== GIVEN DATA

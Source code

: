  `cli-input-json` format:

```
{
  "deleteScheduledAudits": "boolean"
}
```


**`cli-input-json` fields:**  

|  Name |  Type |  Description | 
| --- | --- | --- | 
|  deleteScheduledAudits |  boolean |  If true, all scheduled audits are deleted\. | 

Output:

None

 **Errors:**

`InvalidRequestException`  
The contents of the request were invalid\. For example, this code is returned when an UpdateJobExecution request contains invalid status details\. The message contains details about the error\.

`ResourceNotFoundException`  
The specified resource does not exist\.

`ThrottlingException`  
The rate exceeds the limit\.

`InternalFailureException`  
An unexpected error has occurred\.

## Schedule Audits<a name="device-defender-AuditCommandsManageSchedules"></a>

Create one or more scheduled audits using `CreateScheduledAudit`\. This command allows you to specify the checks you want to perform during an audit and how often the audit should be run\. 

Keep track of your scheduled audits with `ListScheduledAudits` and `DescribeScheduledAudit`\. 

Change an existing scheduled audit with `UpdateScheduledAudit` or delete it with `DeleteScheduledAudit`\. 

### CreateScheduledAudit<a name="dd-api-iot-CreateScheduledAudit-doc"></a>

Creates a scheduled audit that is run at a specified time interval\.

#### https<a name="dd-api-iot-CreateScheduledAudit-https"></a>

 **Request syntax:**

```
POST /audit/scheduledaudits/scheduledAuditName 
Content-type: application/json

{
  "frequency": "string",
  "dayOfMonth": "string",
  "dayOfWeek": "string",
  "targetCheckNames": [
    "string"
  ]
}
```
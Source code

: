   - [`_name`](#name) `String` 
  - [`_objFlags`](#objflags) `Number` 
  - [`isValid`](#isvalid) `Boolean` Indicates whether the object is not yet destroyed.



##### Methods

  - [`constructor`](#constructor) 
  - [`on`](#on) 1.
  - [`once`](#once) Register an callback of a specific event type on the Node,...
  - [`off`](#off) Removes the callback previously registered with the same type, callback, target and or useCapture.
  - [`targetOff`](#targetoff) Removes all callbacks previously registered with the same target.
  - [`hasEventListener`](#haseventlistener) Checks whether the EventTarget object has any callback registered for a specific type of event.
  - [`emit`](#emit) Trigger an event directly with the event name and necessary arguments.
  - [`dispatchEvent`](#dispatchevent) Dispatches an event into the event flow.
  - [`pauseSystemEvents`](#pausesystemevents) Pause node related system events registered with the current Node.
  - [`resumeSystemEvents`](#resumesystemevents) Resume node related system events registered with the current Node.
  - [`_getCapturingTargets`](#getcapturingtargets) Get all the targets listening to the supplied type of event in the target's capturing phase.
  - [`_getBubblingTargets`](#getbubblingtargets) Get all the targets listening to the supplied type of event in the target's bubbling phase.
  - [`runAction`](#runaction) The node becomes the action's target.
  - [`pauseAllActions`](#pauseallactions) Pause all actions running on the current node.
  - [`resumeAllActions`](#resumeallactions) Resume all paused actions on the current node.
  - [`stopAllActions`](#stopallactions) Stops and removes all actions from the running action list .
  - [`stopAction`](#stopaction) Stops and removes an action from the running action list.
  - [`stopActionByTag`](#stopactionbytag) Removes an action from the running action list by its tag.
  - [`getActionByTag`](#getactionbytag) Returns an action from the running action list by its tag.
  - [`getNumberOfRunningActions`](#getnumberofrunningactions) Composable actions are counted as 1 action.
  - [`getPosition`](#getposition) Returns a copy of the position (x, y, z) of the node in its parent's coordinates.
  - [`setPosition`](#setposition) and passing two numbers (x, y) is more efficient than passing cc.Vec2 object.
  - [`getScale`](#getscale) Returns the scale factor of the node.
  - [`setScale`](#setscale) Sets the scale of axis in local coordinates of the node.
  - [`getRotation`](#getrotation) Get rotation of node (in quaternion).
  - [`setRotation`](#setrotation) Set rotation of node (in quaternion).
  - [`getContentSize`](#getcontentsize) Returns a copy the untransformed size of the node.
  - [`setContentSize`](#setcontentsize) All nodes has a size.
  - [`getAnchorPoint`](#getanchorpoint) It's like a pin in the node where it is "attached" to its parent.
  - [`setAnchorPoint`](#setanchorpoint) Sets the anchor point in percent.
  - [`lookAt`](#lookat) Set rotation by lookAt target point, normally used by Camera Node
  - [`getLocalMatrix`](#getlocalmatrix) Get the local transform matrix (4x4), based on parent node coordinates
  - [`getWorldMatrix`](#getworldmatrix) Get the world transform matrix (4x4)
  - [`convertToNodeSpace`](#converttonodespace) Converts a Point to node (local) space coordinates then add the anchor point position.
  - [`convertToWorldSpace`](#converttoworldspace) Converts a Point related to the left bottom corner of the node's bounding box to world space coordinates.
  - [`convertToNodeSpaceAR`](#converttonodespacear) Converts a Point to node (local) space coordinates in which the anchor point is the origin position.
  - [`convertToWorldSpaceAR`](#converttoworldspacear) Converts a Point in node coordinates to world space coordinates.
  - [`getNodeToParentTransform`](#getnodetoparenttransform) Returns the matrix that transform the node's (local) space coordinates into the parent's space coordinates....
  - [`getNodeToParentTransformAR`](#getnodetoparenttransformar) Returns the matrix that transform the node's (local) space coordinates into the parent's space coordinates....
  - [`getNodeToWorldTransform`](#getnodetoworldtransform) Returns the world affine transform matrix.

====
== GIVEN DATA

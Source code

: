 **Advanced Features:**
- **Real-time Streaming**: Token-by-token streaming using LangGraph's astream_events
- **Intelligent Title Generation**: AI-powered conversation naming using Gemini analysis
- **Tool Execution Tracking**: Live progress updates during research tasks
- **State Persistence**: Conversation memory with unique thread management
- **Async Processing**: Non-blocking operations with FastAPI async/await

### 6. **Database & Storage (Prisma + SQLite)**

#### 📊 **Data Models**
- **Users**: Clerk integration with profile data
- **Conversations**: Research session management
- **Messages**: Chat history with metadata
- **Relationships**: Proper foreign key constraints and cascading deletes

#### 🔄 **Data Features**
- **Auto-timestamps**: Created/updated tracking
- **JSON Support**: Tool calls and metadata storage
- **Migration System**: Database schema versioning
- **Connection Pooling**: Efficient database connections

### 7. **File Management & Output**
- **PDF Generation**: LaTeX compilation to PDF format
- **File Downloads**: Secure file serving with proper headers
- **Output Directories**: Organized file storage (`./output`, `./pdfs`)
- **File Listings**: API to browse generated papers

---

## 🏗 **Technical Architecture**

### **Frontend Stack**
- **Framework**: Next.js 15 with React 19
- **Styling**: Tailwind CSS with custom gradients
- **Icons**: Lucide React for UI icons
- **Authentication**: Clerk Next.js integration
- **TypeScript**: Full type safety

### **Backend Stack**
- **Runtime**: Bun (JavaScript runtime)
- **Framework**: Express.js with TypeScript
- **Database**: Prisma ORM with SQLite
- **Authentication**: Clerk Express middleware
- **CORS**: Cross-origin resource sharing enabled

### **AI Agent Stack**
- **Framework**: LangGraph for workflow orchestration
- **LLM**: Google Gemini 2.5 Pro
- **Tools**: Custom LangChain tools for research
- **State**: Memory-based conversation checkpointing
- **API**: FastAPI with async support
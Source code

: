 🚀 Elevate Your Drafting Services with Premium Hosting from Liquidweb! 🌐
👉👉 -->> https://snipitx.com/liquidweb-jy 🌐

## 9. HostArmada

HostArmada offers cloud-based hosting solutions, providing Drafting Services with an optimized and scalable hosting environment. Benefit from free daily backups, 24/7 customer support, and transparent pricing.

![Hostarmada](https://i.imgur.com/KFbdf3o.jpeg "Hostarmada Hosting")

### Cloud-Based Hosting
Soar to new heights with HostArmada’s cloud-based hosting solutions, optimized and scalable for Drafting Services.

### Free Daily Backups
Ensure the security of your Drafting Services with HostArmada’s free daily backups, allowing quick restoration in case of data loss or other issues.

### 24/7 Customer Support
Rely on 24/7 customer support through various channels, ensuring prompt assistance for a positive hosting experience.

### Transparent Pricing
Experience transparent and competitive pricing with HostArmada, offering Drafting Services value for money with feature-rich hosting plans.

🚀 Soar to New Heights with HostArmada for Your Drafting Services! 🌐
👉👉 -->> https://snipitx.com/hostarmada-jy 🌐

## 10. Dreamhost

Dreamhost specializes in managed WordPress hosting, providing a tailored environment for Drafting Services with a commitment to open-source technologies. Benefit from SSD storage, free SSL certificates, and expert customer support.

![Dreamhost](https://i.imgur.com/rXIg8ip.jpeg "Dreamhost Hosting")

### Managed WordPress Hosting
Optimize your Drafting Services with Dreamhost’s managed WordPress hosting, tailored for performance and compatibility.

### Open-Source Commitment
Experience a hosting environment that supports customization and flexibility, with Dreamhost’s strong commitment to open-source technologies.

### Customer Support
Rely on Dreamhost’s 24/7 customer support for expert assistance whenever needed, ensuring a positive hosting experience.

====
== GIVEN DATA

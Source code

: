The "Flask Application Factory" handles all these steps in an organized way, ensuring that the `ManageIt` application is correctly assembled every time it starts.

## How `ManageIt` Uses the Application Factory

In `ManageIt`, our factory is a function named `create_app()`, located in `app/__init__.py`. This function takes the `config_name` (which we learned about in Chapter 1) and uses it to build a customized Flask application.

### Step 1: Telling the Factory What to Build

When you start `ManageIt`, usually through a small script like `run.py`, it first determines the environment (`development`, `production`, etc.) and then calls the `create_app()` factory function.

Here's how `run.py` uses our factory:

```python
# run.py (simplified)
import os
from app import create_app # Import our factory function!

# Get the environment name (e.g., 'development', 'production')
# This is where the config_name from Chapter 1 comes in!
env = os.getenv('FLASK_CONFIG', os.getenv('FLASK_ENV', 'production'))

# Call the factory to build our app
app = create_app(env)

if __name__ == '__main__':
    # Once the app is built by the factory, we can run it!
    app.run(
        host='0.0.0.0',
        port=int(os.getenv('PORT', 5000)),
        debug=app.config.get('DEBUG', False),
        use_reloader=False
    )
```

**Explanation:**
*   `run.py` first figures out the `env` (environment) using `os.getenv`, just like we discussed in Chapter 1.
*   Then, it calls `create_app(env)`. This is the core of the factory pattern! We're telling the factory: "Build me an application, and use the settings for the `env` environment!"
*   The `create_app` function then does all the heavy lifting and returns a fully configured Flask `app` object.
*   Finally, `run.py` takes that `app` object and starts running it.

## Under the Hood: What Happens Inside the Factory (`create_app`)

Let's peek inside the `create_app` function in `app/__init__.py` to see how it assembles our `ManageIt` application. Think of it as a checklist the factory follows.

====

## PROBLEM DESCRIPTION
Go through the listing, find each line with the word "Framework", and copy it.

## RESULT FOR THIS TASK
- **Framework**: Next.js 15 with React 19
- **Framework**: Express.js with TypeScript
- **Framework**: LangGraph for workflow orchestration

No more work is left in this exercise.